Ce sont des appels aux dons comme il en existe des centaines à l’approche de la fin d’année et des déclarations d’impôts. « Jusqu’au 31 décembre 2023, faites un don et bénéficiez de déductions fiscales en 2024 ! », proclame l’un d’entre eux. Sauf qu’ils n’invitent pas à soutenir Handicap International ou la Croix-Rouge, mais les soldats de l’armée israélienne, engagés depuis octobre 2023 dans des opérations militaires qui ont donné lieu, selon une rapporteuse des Nations unies, à un « nettoyage ethnique » dans la bande de Gaza.
En France, les dons à des associations peuvent faire l’objet, moyennant certaines conditions, de réductions d’impôts à hauteur de 66 % : pour 100 euros versés sous forme de don, un particulier peut en déduire 66 de ses impôts et donc ne payer effectivement que 34 euros.
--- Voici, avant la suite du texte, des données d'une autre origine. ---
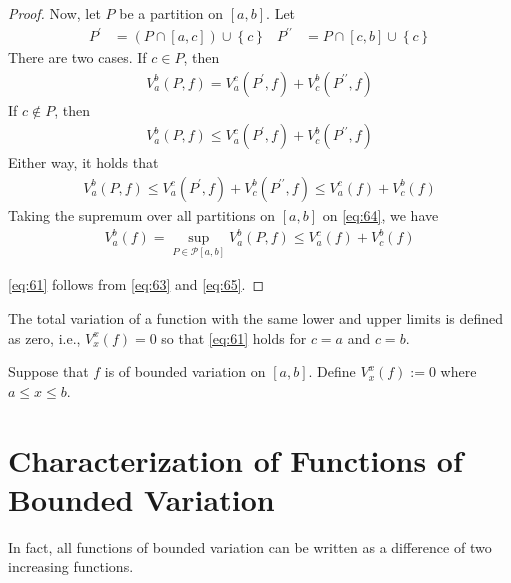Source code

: \documentclass[thmcnt=section, 12pt]{elegantbook}
\begin{document}
\begin{proof}
    \par Now, let $P$ be a partition on $[a, b]$. Let
    \begin{align*}
        P^\prime &= (P \cap [a, c]) \cup \left\{c\right\} & 
        P^{\prime\prime} &= P \cap [c, b] \cup \left\{c\right\}
    \end{align*}
    There are two cases. If $c \in P$, then
    \begin{align*}
        V_a^b(P, f) 
        = V_a^c(P^\prime, f) + V_c^b(P^{\prime\prime}, f)
    \end{align*}
    If $c \notin P$, then 
    \begin{align*}
        V_a^b(P, f) 
        \leq V_a^c(P^\prime, f) + V_c^b(P^{\prime\prime}, f)
    \end{align*}
    Either way, it holds that 
    \begin{align}
        V_a^b(P, f) 
        \leq V_a^c(P^\prime, f) + V_c^b(P^{\prime\prime}, f)
        \leq V_a^c(f) + V_c^b(f)
        \label{eq:64}
    \end{align}
    Taking the supremum over all partitions on $[a, b]$ on \eqref{eq:64}, we have 
    \begin{align}
        V_a^b(f)
        = \sup_{P \in \mathcal{P}[a, b]} V_a^b(P, f) 
        \leq V_a^c(f) + V_c^b(f)
        \label{eq:65}
    \end{align}

    \par \eqref{eq:61} follows from \eqref{eq:63} and \eqref{eq:65}.
\end{proof}

\par The total variation of a function with the same lower and upper limits is defined as zero, i.e.,  $V_x^x(f) = 0$ so that \eqref{eq:61} holds for $c = a$ and $c = b$.

\begin{definition} \label{def:8}
    Suppose that $f$ is of bounded variation on $[a, b]$. Define $V_x^x(f) := 0$ where $a \leq x \leq b$.
\end{definition}


\section{Characterization of Functions of Bounded Variation}


\par In fact, all functions of bounded variation can be written as a difference of two increasing functions.
\end{document}

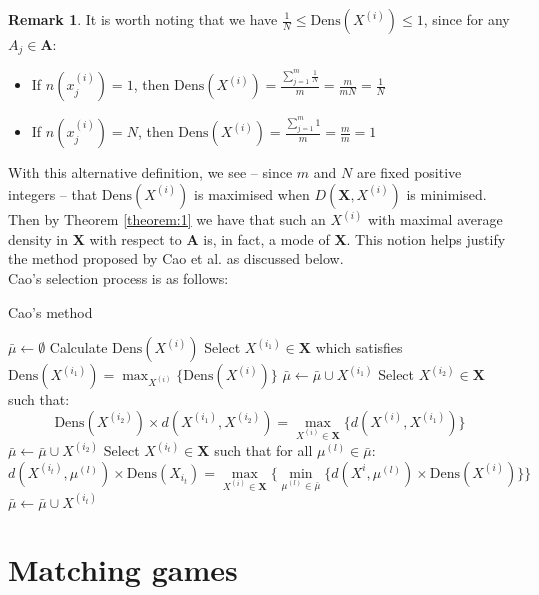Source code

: \documentclass{article}
\theoremstyle{definition}
\newtheorem*{remark}{Remark}
\begin{document}
\begin{remark}
	It is worth noting that we have $ \frac{1}{N} \leq \text{Dens}(X^{(i)})
	\leq 1$, since for any $A_j \in \textbf{A}$:		
	\begin{itemize}	
		\item If $n(x_j^{(i)}) = 1$, then $\text{Dens}(X^{(i)}) = 
			\frac{\sum_{j=1}^m \frac{1}{N}}{m} = \frac{m}{mN} = 
			\frac{1}{N}$
		\item If $n(x_j^{(i)}) = N$, then $\text{Dens}(X^{(i)}) = 
			\frac{\sum_{j=1}^m 1}{m} = \frac{m}{m} = 1$
	\end{itemize}
\end{remark}

With this alternative definition, we see -- since $m$ and $N$ are fixed positive
integers -- that $\text{Dens}(X^{(i)})$ is maximised when $D(\textbf{X}, 
X^{(i)})$ is minimised. Then by Theorem \ref{theorem:1} we have that such an 
$X^{(i)}$ with maximal average density in \textbf{X} with respect to \textbf{A}
is, in fact, a mode of \textbf{X}. This notion helps justify the method proposed
by Cao et al. as discussed below.\\

Cao's selection process is as follows:

\begin{algorithm}[H]
\caption{Cao's method}\label{alg:cao}
	\begin{algorithmic}[0]
		\State $\bar{\mu} \gets \emptyset$
			\State Calculate $\text{Dens}(X^{(i)})$
		\EndFor
		\State Select $X^{(i_1)} \in \textbf{X}$ which satisfies 
			$\text{Dens}(X^{(i_1)}) = \max_{X^{(i)}} \{\text{Dens}(X^{(i)})\}$
		\State $\bar{\mu} \gets \bar{\mu} \cup X^{(i_1)}$
		\State Select $X^{(i_2)} \in \textbf{X}$ such that: 
		\[
			\text{Dens}(X^{(i_2)}) \times d(X^{(i_1)}, X^{(i_2)}) =
			\max_{X^{(i)} \in \textbf{X}} \{d(X^{(i)}, X^{(i_1)})\}
		\]
		\State $\bar{\mu} \gets \bar{\mu} \cup X^{(i_2)}$
			\State Select $X^{(i_t)} \in \textbf{X}$ such that for all 
                $\mu^{(l)} \in \bar{\mu}$:
			\[
				d(X^{(i_t)}, \mu^{(l)}) \times 
				\text{Dens}(X_{i_t}) = \max_{X^{(i)} \in 
				\textbf{X}} \{ \min_{\mu^{(l)} \in \bar{\mu}} 
				\{d(X^{i}, \mu^{(l)}) \times \text{Dens}(X^{(i)}) \} \}
			\]
			\State $\bar{\mu} \gets \bar{\mu} \cup X^{(i_t)}$
		\EndWhile
	\end{algorithmic}
\end{algorithm}

\section{Matching games}\label{section:matching}
\end{document}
Ce dispositif coûte à l’État chaque année plusieurs milliards d’euros (3,7 milliards en 2018, selon la Cour des comptes). Une générosité étatique motivée par la volonté de faire vivre le tissu associatif français, mais qui est parfois détournée de son objet.
Depuis octobre 2023 et la guerre déclenchée par Israël en représailles des massacres commis par le Hamas, des associations proposent de faire défiscaliser des dons pour « soutenir » les soldats israéliens. Elles ne leur procurent pas de matériel militaire, assurent-elles, mais des équipements de confort, tels que des « repas » ou des « couvertures ». Est-ce légal ? Non, a indiqué le ministère de l’économie et des finances le 14 novembre à nos confrères et consœurs de CheckNews (Libération), qui ont consacré deux articles à ce sujet.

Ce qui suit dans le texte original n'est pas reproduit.